It was too facile, and for a moment he didn’t believe her. She was behaving, blinking, now kissing him, too much like a woman being strip-searched for candour. And yet she had no reason to be dishonest. So it was sealed. She took his wrists and tried to climb over on top of him, but he rose and drove her down onto the sheets, a new hot acid running through every limb. He fucked her, their hearts racing chest-to-chest; for the first time, he meant it.

He awoke the next morning alone in her bed. The young woman was gone; the coffee grinder whirring downstairs gave the explanation. Memories of the previous night circled in a widening compass; a slow-mounting panic prickled his chest. The worst lies he’d ever told, and said while crying, tearing at his face in a perfect image of anguished confession. Outside him now, they had the status of achieved truth. In her eyes – or in the eyes she would teach herself to have – his body was now a woman’s. He heard her greeting her housemate. She’d be coming back soon. If he’d lied, then what was he really?
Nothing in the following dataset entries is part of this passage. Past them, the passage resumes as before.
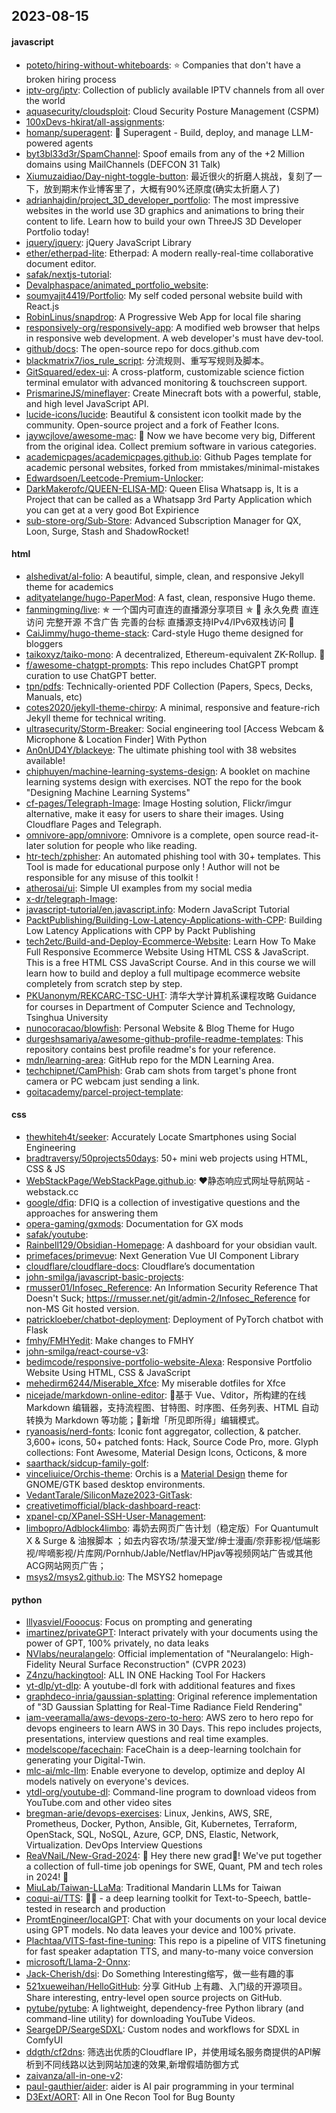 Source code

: ## 2023-08-15

#### javascript
* [poteto/hiring-without-whiteboards](https://github.com/poteto/hiring-without-whiteboards): ⭐️ Companies that don't have a broken hiring process
* [iptv-org/iptv](https://github.com/iptv-org/iptv): Collection of publicly available IPTV channels from all over the world
* [aquasecurity/cloudsploit](https://github.com/aquasecurity/cloudsploit): Cloud Security Posture Management (CSPM)
* [100xDevs-hkirat/all-assignments](https://github.com/100xDevs-hkirat/all-assignments): 
* [homanp/superagent](https://github.com/homanp/superagent): 🥷 Superagent - Build, deploy, and manage LLM-powered agents
* [byt3bl33d3r/SpamChannel](https://github.com/byt3bl33d3r/SpamChannel): Spoof emails from any of the +2 Million domains using MailChannels (DEFCON 31 Talk)
* [Xiumuzaidiao/Day-night-toggle-button](https://github.com/Xiumuzaidiao/Day-night-toggle-button): 最近很火的折磨人挑战，复刻了一下，放到期末作业博客里了，大概有90%还原度(确实太折磨人了)
* [adrianhajdin/project_3D_developer_portfolio](https://github.com/adrianhajdin/project_3D_developer_portfolio): The most impressive websites in the world use 3D graphics and animations to bring their content to life. Learn how to build your own ThreeJS 3D Developer Portfolio today!
* [jquery/jquery](https://github.com/jquery/jquery): jQuery JavaScript Library
* [ether/etherpad-lite](https://github.com/ether/etherpad-lite): Etherpad: A modern really-real-time collaborative document editor.
* [safak/nextjs-tutorial](https://github.com/safak/nextjs-tutorial): 
* [Devalphaspace/animated_portfolio_website](https://github.com/Devalphaspace/animated_portfolio_website): 
* [soumyajit4419/Portfolio](https://github.com/soumyajit4419/Portfolio): My self coded personal website build with React.js
* [RobinLinus/snapdrop](https://github.com/RobinLinus/snapdrop): A Progressive Web App for local file sharing
* [responsively-org/responsively-app](https://github.com/responsively-org/responsively-app): A modified web browser that helps in responsive web development. A web developer's must have dev-tool.
* [github/docs](https://github.com/github/docs): The open-source repo for docs.github.com
* [blackmatrix7/ios_rule_script](https://github.com/blackmatrix7/ios_rule_script): 分流规则、重写写规则及脚本。
* [GitSquared/edex-ui](https://github.com/GitSquared/edex-ui): A cross-platform, customizable science fiction terminal emulator with advanced monitoring & touchscreen support.
* [PrismarineJS/mineflayer](https://github.com/PrismarineJS/mineflayer): Create Minecraft bots with a powerful, stable, and high level JavaScript API.
* [lucide-icons/lucide](https://github.com/lucide-icons/lucide): Beautiful & consistent icon toolkit made by the community. Open-source project and a fork of Feather Icons.
* [jaywcjlove/awesome-mac](https://github.com/jaywcjlove/awesome-mac):  Now we have become very big, Different from the original idea. Collect premium software in various categories.
* [academicpages/academicpages.github.io](https://github.com/academicpages/academicpages.github.io): Github Pages template for academic personal websites, forked from mmistakes/minimal-mistakes
* [Edwardsoen/Leetcode-Premium-Unlocker](https://github.com/Edwardsoen/Leetcode-Premium-Unlocker): 
* [DarkMakerofc/QUEEN-ELISA-MD](https://github.com/DarkMakerofc/QUEEN-ELISA-MD): Queen Elisa Whatsapp is, It is a Project that can be called as a Whatsapp 3rd Party Application which you can get at a very good Bot Expirience
* [sub-store-org/Sub-Store](https://github.com/sub-store-org/Sub-Store): Advanced Subscription Manager for QX, Loon, Surge, Stash and ShadowRocket!

#### html
* [alshedivat/al-folio](https://github.com/alshedivat/al-folio): A beautiful, simple, clean, and responsive Jekyll theme for academics
* [adityatelange/hugo-PaperMod](https://github.com/adityatelange/hugo-PaperMod): A fast, clean, responsive Hugo theme.
* [fanmingming/live](https://github.com/fanmingming/live): ✯ 一个国内可直连的直播源分享项目 ✯ 🔕 永久免费 直连访问 完整开源 不含广告 完善的台标 直播源支持IPv4/IPv6双栈访问 🔕
* [CaiJimmy/hugo-theme-stack](https://github.com/CaiJimmy/hugo-theme-stack): Card-style Hugo theme designed for bloggers
* [taikoxyz/taiko-mono](https://github.com/taikoxyz/taiko-mono): A decentralized, Ethereum-equivalent ZK-Rollup. 🥁
* [f/awesome-chatgpt-prompts](https://github.com/f/awesome-chatgpt-prompts): This repo includes ChatGPT prompt curation to use ChatGPT better.
* [tpn/pdfs](https://github.com/tpn/pdfs): Technically-oriented PDF Collection (Papers, Specs, Decks, Manuals, etc)
* [cotes2020/jekyll-theme-chirpy](https://github.com/cotes2020/jekyll-theme-chirpy): A minimal, responsive and feature-rich Jekyll theme for technical writing.
* [ultrasecurity/Storm-Breaker](https://github.com/ultrasecurity/Storm-Breaker): Social engineering tool [Access Webcam & Microphone & Location Finder] With Python
* [An0nUD4Y/blackeye](https://github.com/An0nUD4Y/blackeye): The ultimate phishing tool with 38 websites available!
* [chiphuyen/machine-learning-systems-design](https://github.com/chiphuyen/machine-learning-systems-design): A booklet on machine learning systems design with exercises. NOT the repo for the book "Designing Machine Learning Systems"
* [cf-pages/Telegraph-Image](https://github.com/cf-pages/Telegraph-Image): Image Hosting solution, Flickr/imgur alternative, make it easy for users to share their images. Using Cloudflare Pages and Telegraph.
* [omnivore-app/omnivore](https://github.com/omnivore-app/omnivore): Omnivore is a complete, open source read-it-later solution for people who like reading.
* [htr-tech/zphisher](https://github.com/htr-tech/zphisher): An automated phishing tool with 30+ templates. This Tool is made for educational purpose only ! Author will not be responsible for any misuse of this toolkit !
* [atherosai/ui](https://github.com/atherosai/ui): Simple UI examples from my social media
* [x-dr/telegraph-Image](https://github.com/x-dr/telegraph-Image): 
* [javascript-tutorial/en.javascript.info](https://github.com/javascript-tutorial/en.javascript.info): Modern JavaScript Tutorial
* [PacktPublishing/Building-Low-Latency-Applications-with-CPP](https://github.com/PacktPublishing/Building-Low-Latency-Applications-with-CPP): Building Low Latency Applications with CPP by Packt Publishing
* [tech2etc/Build-and-Deploy-Ecommerce-Website](https://github.com/tech2etc/Build-and-Deploy-Ecommerce-Website): Learn How To Make Full Responsive Ecommerce Website Using HTML CSS & JavaScript. This is a free HTML CSS JavaScript Course. And in this course we will learn how to build and deploy a full multipage ecommerce website completely from scratch step by step.
* [PKUanonym/REKCARC-TSC-UHT](https://github.com/PKUanonym/REKCARC-TSC-UHT): 清华大学计算机系课程攻略 Guidance for courses in Department of Computer Science and Technology, Tsinghua University
* [nunocoracao/blowfish](https://github.com/nunocoracao/blowfish): Personal Website & Blog Theme for Hugo
* [durgeshsamariya/awesome-github-profile-readme-templates](https://github.com/durgeshsamariya/awesome-github-profile-readme-templates): This repository contains best profile readme's for your reference.
* [mdn/learning-area](https://github.com/mdn/learning-area): GitHub repo for the MDN Learning Area.
* [techchipnet/CamPhish](https://github.com/techchipnet/CamPhish): Grab cam shots from target's phone front camera or PC webcam just sending a link.
* [goitacademy/parcel-project-template](https://github.com/goitacademy/parcel-project-template): 

#### css
* [thewhiteh4t/seeker](https://github.com/thewhiteh4t/seeker): Accurately Locate Smartphones using Social Engineering
* [bradtraversy/50projects50days](https://github.com/bradtraversy/50projects50days): 50+ mini web projects using HTML, CSS & JS
* [WebStackPage/WebStackPage.github.io](https://github.com/WebStackPage/WebStackPage.github.io): ❤️静态响应式网址导航网站 - webstack.cc
* [google/dfiq](https://github.com/google/dfiq): DFIQ is a collection of investigative questions and the approaches for answering them
* [opera-gaming/gxmods](https://github.com/opera-gaming/gxmods): Documentation for GX mods
* [safak/youtube](https://github.com/safak/youtube): 
* [Rainbell129/Obsidian-Homepage](https://github.com/Rainbell129/Obsidian-Homepage): A dashboard for your obsidian vault.
* [primefaces/primevue](https://github.com/primefaces/primevue): Next Generation Vue UI Component Library
* [cloudflare/cloudflare-docs](https://github.com/cloudflare/cloudflare-docs): Cloudflare’s documentation
* [john-smilga/javascript-basic-projects](https://github.com/john-smilga/javascript-basic-projects): 
* [rmusser01/Infosec_Reference](https://github.com/rmusser01/Infosec_Reference): An Information Security Reference That Doesn't Suck; https://rmusser.net/git/admin-2/Infosec_Reference for non-MS Git hosted version.
* [patrickloeber/chatbot-deployment](https://github.com/patrickloeber/chatbot-deployment): Deployment of PyTorch chatbot with Flask
* [fmhy/FMHYedit](https://github.com/fmhy/FMHYedit): Make changes to FMHY
* [john-smilga/react-course-v3](https://github.com/john-smilga/react-course-v3): 
* [bedimcode/responsive-portfolio-website-Alexa](https://github.com/bedimcode/responsive-portfolio-website-Alexa): Responsive Portfolio Website Using HTML, CSS & JavaScript
* [mehedirm6244/Miserable_Xfce](https://github.com/mehedirm6244/Miserable_Xfce): My miserable dotfiles for Xfce
* [nicejade/markdown-online-editor](https://github.com/nicejade/markdown-online-editor): 📝基于 Vue、Vditor，所构建的在线 Markdown 编辑器，支持流程图、甘特图、时序图、任务列表、HTML 自动转换为 Markdown 等功能；🎉新增「所见即所得」编辑模式。
* [ryanoasis/nerd-fonts](https://github.com/ryanoasis/nerd-fonts): Iconic font aggregator, collection, & patcher. 3,600+ icons, 50+ patched fonts: Hack, Source Code Pro, more. Glyph collections: Font Awesome, Material Design Icons, Octicons, & more
* [saarthack/sidcup-family-golf](https://github.com/saarthack/sidcup-family-golf): 
* [vinceliuice/Orchis-theme](https://github.com/vinceliuice/Orchis-theme): Orchis is a [Material Design](https://material.io) theme for GNOME/GTK based desktop environments.
* [VedantTarale/SiliconMaze2023-GitTask](https://github.com/VedantTarale/SiliconMaze2023-GitTask): 
* [creativetimofficial/black-dashboard-react](https://github.com/creativetimofficial/black-dashboard-react): 
* [xpanel-cp/XPanel-SSH-User-Management](https://github.com/xpanel-cp/XPanel-SSH-User-Management): 
* [limbopro/Adblock4limbo](https://github.com/limbopro/Adblock4limbo): 毒奶去网页广告计划（稳定版）For Quantumult X & Surge & 油猴脚本 ；如去内容农场/禁漫天堂/绅士漫画/奈菲影视/低端影视/哔嘀影视/片库网/Pornhub/Jable/Netflav/HPjav等视频网站广告或其他ACG网站网页广告；
* [msys2/msys2.github.io](https://github.com/msys2/msys2.github.io): The MSYS2 homepage

#### python
* [lllyasviel/Fooocus](https://github.com/lllyasviel/Fooocus): Focus on prompting and generating
* [imartinez/privateGPT](https://github.com/imartinez/privateGPT): Interact privately with your documents using the power of GPT, 100% privately, no data leaks
* [NVlabs/neuralangelo](https://github.com/NVlabs/neuralangelo): Official implementation of "Neuralangelo: High-Fidelity Neural Surface Reconstruction" (CVPR 2023)
* [Z4nzu/hackingtool](https://github.com/Z4nzu/hackingtool): ALL IN ONE Hacking Tool For Hackers
* [yt-dlp/yt-dlp](https://github.com/yt-dlp/yt-dlp): A youtube-dl fork with additional features and fixes
* [graphdeco-inria/gaussian-splatting](https://github.com/graphdeco-inria/gaussian-splatting): Original reference implementation of "3D Gaussian Splatting for Real-Time Radiance Field Rendering"
* [iam-veeramalla/aws-devops-zero-to-hero](https://github.com/iam-veeramalla/aws-devops-zero-to-hero): AWS zero to hero repo for devops engineers to learn AWS in 30 Days. This repo includes projects, presentations, interview questions and real time examples.
* [modelscope/facechain](https://github.com/modelscope/facechain): FaceChain is a deep-learning toolchain for generating your Digital-Twin.
* [mlc-ai/mlc-llm](https://github.com/mlc-ai/mlc-llm): Enable everyone to develop, optimize and deploy AI models natively on everyone's devices.
* [ytdl-org/youtube-dl](https://github.com/ytdl-org/youtube-dl): Command-line program to download videos from YouTube.com and other video sites
* [bregman-arie/devops-exercises](https://github.com/bregman-arie/devops-exercises): Linux, Jenkins, AWS, SRE, Prometheus, Docker, Python, Ansible, Git, Kubernetes, Terraform, OpenStack, SQL, NoSQL, Azure, GCP, DNS, Elastic, Network, Virtualization. DevOps Interview Questions
* [ReaVNaiL/New-Grad-2024](https://github.com/ReaVNaiL/New-Grad-2024): 👋 Hey there new grad🎉! We've put together a collection of full-time job openings for SWE, Quant, PM and tech roles in 2024! 🚀
* [MiuLab/Taiwan-LLaMa](https://github.com/MiuLab/Taiwan-LLaMa): Traditional Mandarin LLMs for Taiwan
* [coqui-ai/TTS](https://github.com/coqui-ai/TTS): 🐸💬 - a deep learning toolkit for Text-to-Speech, battle-tested in research and production
* [PromtEngineer/localGPT](https://github.com/PromtEngineer/localGPT): Chat with your documents on your local device using GPT models. No data leaves your device and 100% private.
* [Plachtaa/VITS-fast-fine-tuning](https://github.com/Plachtaa/VITS-fast-fine-tuning): This repo is a pipeline of VITS finetuning for fast speaker adaptation TTS, and many-to-many voice conversion
* [microsoft/Llama-2-Onnx](https://github.com/microsoft/Llama-2-Onnx): 
* [Jack-Cherish/dsi](https://github.com/Jack-Cherish/dsi): Do Something Interesting缩写，做一些有趣的事
* [521xueweihan/HelloGitHub](https://github.com/521xueweihan/HelloGitHub): 分享 GitHub 上有趣、入门级的开源项目。Share interesting, entry-level open source projects on GitHub.
* [pytube/pytube](https://github.com/pytube/pytube): A lightweight, dependency-free Python library (and command-line utility) for downloading YouTube Videos.
* [SeargeDP/SeargeSDXL](https://github.com/SeargeDP/SeargeSDXL): Custom nodes and workflows for SDXL in ComfyUI
* [ddgth/cf2dns](https://github.com/ddgth/cf2dns): 筛选出优质的Cloudflare IP，并使用域名服务商提供的API解析到不同线路以达到网站加速的效果,新增假墙防御方式
* [zaivanza/all-in-one-v2](https://github.com/zaivanza/all-in-one-v2): 
* [paul-gauthier/aider](https://github.com/paul-gauthier/aider): aider is AI pair programming in your terminal
* [D3Ext/AORT](https://github.com/D3Ext/AORT): All in One Recon Tool for Bug Bounty
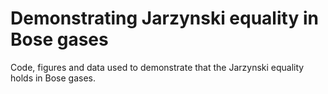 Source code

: # Demonstrating Jarzynski equality in Bose gases
Code, figures and data used to demonstrate that the Jarzynski equality holds in Bose gases.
He floundered, eyeless, through categories providing no orientation. The gender of her room surrounded him: the floral bedspread, the sun-startled walls full of tacked-up sketches, the sticker-slogans on her wardrobe door. Each was a legible outline that oppressed his own, pressed him deeper into shapelessness. He was falling between atoms. Panting with fear, gripping her sheets, he tried to calm himself down. Why had he chosen this as his lie? What if he’d been moved to tell it because – it wasn’t a lie at all? If sex had been so revolting to him for so long, beyond remedy, what other explanation could there be? He wasn’t asexual; he masturbated. He wasn’t gay, he had that much self-insight. And if he’d felt, since birth, a fog that wound through his mind and separated himself from himself – if he’d been, at every moment, met with a distinct sensation he had been fed a placebo where everyone around him had been given the real thing – then why shouldn’t it be this that had made him miserable?

The door creaked open. The young woman handed him his coffee and asked, stumblingly, if he’d begun his transition already. He admitted he hadn’t: it hadn’t felt real, he said, until he’d told her.

“Is that something you’d want to do?”

What would it mean for him to say ‘no’? He took a swallow of coffee and said the appropriate word.

They moved in together. Unworried by how little the young man seemed to know about the identity he’d so dramatically claimed, the young woman researched gender clinicians, support groups and resources, the most flattering clothes for the young man’s frame. She lent to him out of her own closet, did him up in eyeliner and lipstick. The young man learned the plenitude of his advantages: his band size was miniscule, his shoulders were narrow even for his stature and his midface ratio was outright miraculous. It didn’t feel right just yet, but he was patient with himself. He began on estrogen, awaiting either a rush of wellbeing that would deliver him from his malaise, or actual dysphoria to confirm he was acting in madness. Instead—over months, watching changes and pretending happiness for the sake of the young woman—he felt nothing budge inside him at all. His hips expanded. His skin softened. He grew tender buds under his nipples, then breasts. Passing each successive point of no return, he felt nothing, not even fear.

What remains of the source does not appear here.